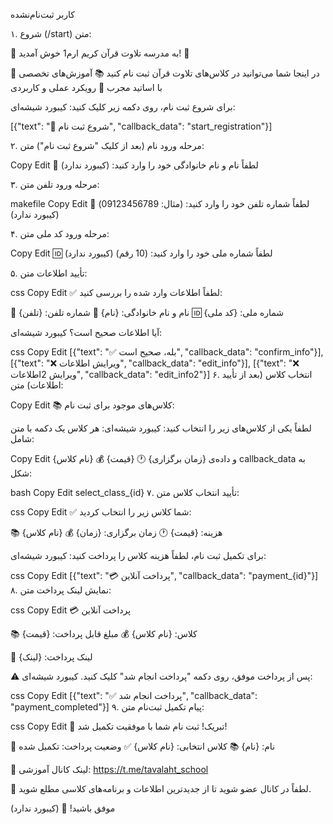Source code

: 
کاربر ثبت‌نام‌نشده

۱. شروع (/start)
متن:



🌟 به مدرسه تلاوت قرآن کریم ارم1 خوش آمدید! 🌟

📿 در اینجا شما می‌توانید در کلاس‌های تلاوت قرآن ثبت نام کنید
📚 آموزش‌های تخصصی با اساتید مجرب
🎯 رویکرد عملی و کاربردی

برای شروع ثبت نام، روی دکمه زیر کلیک کنید:
کیبورد شیشه‌ای:


[{"text": "🚀 شروع ثبت نام", "callback_data": "start_registration"}]


۲. مرحله ورود نام (بعد از کلیک "شروع ثبت نام")
متن:

Copy
Edit
📝 لطفاً نام و نام خانوادگی خود را وارد کنید:
(کیبورد ندارد)

۳. مرحله ورود تلفن
متن:

makefile
Copy
Edit
📱 لطفاً شماره تلفن خود را وارد کنید:
(مثال: 09123456789)
(کیبورد ندارد)

۴. مرحله ورود کد ملی
متن:

Copy
Edit
🆔 لطفاً شماره ملی خود را وارد کنید:
(10 رقم)
(کیبورد ندارد)

۵. تأیید اطلاعات
متن:

css
Copy
Edit
✅ لطفاً اطلاعات وارد شده را بررسی کنید:

👤 نام و نام خانوادگی: {نام}
📱 شماره تلفن: {تلفن}
🆔 شماره ملی: {کد ملی}

آیا اطلاعات صحیح است؟
کیبورد شیشه‌ای:

css
Copy
Edit
[{"text": "✅ بله، صحیح است", "callback_data": "confirm_info"}],
[{"text": "❌ ویرایش اطلاعات", "callback_data": "edit_info"}],
[{"text": "❌ ویرایش 2اطلاعات", "callback_data": "edit_info2"}]
۶. انتخاب کلاس (بعد از تأیید اطلاعات)
متن:

Copy
Edit
📚 کلاس‌های موجود برای ثبت نام:

لطفاً یکی از کلاس‌های زیر را انتخاب کنید:
کیبورد شیشه‌ای:
هر کلاس یک دکمه با متن شامل:

Copy
Edit
{نام کلاس}
💰 {قیمت}
🕐 {زمان برگزاری}
و داده‌ی callback_data به شکل:

bash
Copy
Edit
select_class_{id}
۷. تأیید انتخاب کلاس
متن:

css
Copy
Edit
✅ شما کلاس زیر را انتخاب کردید:

📚 {نام کلاس}
💰 هزینه: {قیمت}
🕐 زمان برگزاری: {زمان}

برای تکمیل ثبت نام، لطفاً هزینه کلاس را پرداخت کنید:
کیبورد شیشه‌ای:

css
Copy
Edit
[{"text": "💳 پرداخت آنلاین", "callback_data": "payment_{id}"}]
۸. نمایش لینک پرداخت
متن:

css
Copy
Edit
💳 پرداخت آنلاین

📚 کلاس: {نام کلاس}
💰 مبلغ قابل پرداخت: {قیمت}

🔗 لینک پرداخت: {لینک}

⚠️ پس از پرداخت موفق، روی دکمه "پرداخت انجام شد" کلیک کنید.
کیبورد شیشه‌ای:

css
Copy
Edit
[{"text": "✅ پرداخت انجام شد", "callback_data": "payment_completed"}]
۹. پیام تکمیل ثبت‌نام
متن:

css
Copy
Edit
🎉 تبریک! ثبت نام شما با موفقیت تکمیل شد!

👤 نام: {نام}
📚 کلاس انتخابی: {نام کلاس}
✅ وضعیت پرداخت: تکمیل شده

🔗 لینک کانال آموزشی: https://t.me/tavalaht_school

📌 لطفاً در کانال عضو شوید تا از جدیدترین اطلاعات و برنامه‌های کلاسی مطلع شوید.

موفق باشید! 🌟
(کیبورد ندارد)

○ ○ ○ ○

• **Work instructions**
Give again, word for word, every line from the top of the entries above to the line holding "عملی و کاربردی", both included. Leave the pictures out.

• **The answer**
Source code

: 
کاربر ثبت‌نام‌نشده

۱. شروع (/start)
متن:



🌟 به مدرسه تلاوت قرآن کریم ارم1 خوش آمدید! 🌟

📿 در اینجا شما می‌توانید در کلاس‌های تلاوت قرآن ثبت نام کنید
📚 آموزش‌های تخصصی با اساتید مجرب
🎯 رویکرد عملی و کاربردی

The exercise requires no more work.